Extract all lines in the data that contain the word "TerraformProvider".

══ Data for analysis

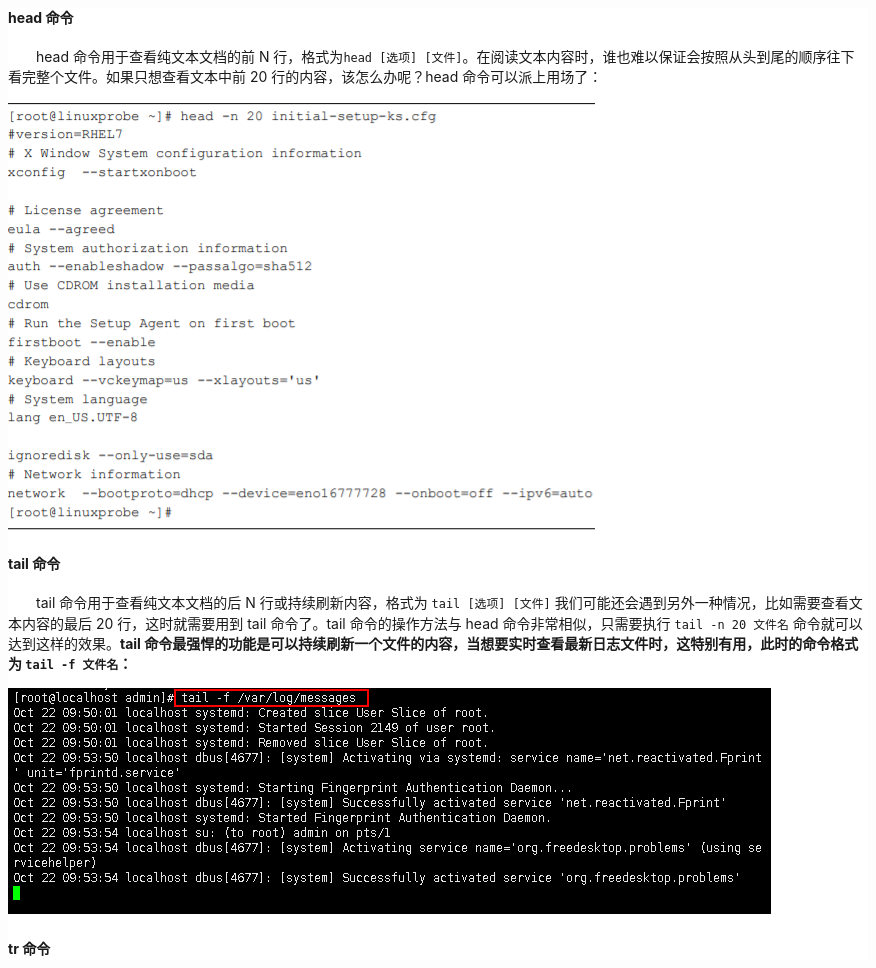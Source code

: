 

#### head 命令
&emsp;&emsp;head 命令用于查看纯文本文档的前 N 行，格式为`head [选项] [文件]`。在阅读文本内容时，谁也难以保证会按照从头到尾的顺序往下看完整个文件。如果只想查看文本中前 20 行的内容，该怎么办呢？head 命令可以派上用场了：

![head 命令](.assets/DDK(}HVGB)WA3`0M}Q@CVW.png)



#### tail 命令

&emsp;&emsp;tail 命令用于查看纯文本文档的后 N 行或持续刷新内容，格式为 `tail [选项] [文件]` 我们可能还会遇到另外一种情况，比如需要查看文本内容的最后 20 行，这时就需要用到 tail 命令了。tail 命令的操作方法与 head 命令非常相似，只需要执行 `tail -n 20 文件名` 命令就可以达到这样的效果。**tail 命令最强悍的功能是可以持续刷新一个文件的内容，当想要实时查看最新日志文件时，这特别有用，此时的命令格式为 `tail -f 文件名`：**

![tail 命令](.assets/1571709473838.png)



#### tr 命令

════
══ Data for analysis

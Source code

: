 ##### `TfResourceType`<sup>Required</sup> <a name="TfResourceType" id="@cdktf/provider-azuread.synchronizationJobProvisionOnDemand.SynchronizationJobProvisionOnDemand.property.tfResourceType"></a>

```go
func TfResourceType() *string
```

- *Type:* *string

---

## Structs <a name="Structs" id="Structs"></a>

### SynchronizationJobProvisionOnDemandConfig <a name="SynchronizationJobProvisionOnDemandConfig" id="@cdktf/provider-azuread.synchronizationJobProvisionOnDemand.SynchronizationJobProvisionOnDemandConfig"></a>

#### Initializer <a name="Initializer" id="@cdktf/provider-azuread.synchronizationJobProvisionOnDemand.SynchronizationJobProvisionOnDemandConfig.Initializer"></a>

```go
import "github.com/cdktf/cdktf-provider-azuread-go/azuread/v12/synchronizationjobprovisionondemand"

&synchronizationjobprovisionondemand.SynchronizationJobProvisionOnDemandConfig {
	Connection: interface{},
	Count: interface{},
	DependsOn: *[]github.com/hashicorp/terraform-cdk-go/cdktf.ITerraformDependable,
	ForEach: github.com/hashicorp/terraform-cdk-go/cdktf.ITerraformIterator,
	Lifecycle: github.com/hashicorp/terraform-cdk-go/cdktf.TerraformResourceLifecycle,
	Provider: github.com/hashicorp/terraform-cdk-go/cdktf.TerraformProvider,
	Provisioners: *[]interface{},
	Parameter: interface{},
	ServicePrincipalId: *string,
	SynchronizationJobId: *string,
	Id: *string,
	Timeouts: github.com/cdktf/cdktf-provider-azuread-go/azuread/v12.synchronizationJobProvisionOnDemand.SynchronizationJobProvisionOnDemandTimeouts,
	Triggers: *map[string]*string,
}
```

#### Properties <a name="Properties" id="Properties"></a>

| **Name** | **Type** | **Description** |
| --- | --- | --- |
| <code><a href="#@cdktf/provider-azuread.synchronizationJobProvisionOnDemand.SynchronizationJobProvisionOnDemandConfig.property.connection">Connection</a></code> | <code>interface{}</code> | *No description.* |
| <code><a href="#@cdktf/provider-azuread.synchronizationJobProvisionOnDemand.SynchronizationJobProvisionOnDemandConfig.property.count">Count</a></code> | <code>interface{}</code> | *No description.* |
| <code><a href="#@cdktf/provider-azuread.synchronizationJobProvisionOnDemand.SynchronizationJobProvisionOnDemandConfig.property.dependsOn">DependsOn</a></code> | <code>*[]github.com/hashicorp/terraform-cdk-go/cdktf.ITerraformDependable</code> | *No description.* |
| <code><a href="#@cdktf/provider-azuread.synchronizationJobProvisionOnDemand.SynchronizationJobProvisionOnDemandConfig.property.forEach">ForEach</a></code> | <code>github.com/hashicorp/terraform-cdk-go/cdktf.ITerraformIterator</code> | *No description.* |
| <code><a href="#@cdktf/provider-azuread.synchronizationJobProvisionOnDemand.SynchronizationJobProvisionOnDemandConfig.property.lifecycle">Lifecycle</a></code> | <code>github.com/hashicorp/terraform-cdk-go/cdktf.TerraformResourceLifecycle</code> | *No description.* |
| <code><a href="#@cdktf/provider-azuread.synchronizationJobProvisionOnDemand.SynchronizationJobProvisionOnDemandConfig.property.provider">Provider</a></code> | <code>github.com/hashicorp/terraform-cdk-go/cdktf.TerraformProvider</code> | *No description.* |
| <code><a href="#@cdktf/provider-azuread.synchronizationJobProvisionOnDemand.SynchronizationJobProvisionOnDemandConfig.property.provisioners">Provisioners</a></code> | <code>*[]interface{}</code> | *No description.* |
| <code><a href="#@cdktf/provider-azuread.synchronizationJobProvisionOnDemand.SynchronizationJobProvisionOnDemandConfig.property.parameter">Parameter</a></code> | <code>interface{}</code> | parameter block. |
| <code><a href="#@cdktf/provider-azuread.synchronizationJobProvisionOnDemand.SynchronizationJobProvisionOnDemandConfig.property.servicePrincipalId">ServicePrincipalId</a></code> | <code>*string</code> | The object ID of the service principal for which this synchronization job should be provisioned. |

════

Solution:
	Provider: github.com/hashicorp/terraform-cdk-go/cdktf.TerraformProvider,
| <code><a href="#@cdktf/provider-azuread.synchronizationJobProvisionOnDemand.SynchronizationJobProvisionOnDemandConfig.property.provider">Provider</a></code> | <code>github.com/hashicorp/terraform-cdk-go/cdktf.TerraformProvider</code> | *No description.* |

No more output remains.